ABOUT THIS EXERCISE: Gather each line of the entries below that includes "reload".

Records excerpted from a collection
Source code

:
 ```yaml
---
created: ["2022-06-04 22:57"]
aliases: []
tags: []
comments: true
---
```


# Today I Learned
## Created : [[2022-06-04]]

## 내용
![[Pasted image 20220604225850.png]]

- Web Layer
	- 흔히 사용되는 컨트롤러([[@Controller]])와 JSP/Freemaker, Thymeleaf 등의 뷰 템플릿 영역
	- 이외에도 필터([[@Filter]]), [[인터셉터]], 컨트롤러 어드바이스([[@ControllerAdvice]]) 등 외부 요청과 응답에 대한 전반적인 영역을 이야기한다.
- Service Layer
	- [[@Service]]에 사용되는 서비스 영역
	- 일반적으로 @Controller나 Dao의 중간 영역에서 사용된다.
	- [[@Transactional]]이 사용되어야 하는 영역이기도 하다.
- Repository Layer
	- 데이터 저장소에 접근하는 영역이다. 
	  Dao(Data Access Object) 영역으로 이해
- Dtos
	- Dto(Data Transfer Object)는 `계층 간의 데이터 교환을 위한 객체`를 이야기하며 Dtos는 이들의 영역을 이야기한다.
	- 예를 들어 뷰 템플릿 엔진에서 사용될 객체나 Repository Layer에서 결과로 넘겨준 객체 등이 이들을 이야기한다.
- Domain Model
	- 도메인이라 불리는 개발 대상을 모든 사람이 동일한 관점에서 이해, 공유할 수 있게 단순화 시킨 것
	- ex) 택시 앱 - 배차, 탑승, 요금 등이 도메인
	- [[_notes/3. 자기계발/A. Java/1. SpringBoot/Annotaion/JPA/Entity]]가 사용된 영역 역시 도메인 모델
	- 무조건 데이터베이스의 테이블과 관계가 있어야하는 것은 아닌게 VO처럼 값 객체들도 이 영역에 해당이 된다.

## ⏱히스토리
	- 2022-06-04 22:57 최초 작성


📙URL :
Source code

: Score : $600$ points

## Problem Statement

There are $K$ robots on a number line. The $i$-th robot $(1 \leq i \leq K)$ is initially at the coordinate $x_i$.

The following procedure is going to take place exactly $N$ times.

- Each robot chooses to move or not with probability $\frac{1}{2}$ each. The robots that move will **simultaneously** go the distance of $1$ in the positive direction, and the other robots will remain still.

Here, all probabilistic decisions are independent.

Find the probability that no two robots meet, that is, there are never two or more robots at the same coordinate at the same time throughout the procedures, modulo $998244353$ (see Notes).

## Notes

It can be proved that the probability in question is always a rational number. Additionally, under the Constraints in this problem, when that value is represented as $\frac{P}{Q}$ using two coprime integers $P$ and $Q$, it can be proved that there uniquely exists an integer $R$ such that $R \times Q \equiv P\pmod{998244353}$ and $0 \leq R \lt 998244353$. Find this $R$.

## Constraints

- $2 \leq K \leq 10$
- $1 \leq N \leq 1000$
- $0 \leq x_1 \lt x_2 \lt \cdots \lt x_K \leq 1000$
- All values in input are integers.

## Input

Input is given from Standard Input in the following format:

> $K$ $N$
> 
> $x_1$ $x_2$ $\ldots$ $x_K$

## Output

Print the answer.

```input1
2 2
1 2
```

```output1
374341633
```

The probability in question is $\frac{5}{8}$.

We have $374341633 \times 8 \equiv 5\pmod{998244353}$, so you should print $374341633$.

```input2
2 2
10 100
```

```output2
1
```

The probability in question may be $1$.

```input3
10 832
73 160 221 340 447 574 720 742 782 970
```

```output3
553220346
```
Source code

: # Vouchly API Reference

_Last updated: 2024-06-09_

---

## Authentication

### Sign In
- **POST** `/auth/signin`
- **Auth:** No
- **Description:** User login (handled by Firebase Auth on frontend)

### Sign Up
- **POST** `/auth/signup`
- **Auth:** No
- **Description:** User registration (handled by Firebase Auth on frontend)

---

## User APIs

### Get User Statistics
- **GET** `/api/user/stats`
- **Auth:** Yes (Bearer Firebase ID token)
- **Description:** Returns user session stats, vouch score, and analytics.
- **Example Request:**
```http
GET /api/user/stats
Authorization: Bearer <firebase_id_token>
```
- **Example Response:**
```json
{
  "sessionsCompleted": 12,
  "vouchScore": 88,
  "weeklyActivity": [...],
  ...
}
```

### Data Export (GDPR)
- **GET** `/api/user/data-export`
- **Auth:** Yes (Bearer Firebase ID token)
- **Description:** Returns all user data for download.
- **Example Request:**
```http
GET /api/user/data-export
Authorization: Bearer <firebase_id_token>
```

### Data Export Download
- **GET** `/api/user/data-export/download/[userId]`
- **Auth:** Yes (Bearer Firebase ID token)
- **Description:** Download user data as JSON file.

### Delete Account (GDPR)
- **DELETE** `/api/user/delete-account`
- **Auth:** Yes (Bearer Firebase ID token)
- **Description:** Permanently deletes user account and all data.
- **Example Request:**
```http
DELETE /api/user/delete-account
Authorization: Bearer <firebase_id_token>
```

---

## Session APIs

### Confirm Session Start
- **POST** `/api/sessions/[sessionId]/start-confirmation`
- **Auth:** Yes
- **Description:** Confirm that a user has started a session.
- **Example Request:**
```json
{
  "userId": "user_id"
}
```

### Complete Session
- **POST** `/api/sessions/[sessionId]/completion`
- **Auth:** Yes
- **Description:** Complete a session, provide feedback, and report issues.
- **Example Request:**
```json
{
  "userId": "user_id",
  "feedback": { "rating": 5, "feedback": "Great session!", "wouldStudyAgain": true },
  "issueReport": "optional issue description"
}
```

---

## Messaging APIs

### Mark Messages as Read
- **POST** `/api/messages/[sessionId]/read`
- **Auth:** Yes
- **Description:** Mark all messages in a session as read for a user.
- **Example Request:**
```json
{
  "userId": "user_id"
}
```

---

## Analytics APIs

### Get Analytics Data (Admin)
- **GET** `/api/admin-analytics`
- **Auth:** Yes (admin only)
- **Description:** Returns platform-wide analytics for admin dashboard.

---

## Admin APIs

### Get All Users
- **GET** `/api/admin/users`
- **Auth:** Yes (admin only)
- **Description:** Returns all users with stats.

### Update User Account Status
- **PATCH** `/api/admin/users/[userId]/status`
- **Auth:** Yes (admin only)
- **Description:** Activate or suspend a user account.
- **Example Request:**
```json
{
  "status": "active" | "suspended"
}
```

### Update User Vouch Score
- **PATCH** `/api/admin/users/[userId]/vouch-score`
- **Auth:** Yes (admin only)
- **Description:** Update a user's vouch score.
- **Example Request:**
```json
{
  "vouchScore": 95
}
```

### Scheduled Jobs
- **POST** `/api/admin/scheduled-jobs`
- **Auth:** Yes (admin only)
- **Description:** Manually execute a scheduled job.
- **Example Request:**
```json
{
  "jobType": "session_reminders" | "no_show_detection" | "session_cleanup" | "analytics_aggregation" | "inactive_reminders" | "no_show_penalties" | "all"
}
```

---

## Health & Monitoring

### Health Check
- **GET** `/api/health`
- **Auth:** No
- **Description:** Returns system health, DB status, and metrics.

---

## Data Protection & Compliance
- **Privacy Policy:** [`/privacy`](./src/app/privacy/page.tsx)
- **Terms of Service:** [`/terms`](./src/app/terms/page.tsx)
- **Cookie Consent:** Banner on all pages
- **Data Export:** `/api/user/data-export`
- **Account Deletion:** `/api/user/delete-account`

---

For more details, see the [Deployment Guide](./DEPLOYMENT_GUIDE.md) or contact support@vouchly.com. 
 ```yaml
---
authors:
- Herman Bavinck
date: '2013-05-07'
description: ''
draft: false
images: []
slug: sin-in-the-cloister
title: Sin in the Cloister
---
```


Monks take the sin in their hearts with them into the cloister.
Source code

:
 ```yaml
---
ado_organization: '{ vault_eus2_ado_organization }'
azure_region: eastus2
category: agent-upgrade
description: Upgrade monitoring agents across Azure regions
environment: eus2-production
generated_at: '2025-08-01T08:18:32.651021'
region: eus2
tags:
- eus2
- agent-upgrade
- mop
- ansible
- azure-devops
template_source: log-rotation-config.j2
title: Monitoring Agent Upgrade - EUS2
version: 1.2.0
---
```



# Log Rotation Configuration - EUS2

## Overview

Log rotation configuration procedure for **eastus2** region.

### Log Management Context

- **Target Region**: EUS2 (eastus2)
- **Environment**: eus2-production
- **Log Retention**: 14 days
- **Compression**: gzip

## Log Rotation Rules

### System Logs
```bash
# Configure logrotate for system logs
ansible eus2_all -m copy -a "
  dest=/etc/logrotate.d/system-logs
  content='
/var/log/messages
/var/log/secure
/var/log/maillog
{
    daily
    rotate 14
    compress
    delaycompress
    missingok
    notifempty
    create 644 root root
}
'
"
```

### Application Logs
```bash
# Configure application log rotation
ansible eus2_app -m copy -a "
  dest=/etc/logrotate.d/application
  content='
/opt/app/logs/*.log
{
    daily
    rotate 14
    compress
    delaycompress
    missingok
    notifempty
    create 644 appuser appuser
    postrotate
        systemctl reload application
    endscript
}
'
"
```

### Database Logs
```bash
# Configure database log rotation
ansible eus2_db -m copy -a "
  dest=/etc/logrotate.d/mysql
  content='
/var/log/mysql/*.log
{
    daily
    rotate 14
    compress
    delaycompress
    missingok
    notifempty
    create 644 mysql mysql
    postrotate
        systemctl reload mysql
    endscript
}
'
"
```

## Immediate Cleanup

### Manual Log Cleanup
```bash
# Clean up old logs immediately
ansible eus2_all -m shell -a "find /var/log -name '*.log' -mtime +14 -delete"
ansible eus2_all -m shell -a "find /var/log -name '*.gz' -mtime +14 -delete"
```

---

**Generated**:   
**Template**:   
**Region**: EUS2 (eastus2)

EXERCISE RESULT:
        systemctl reload application
        systemctl reload mysql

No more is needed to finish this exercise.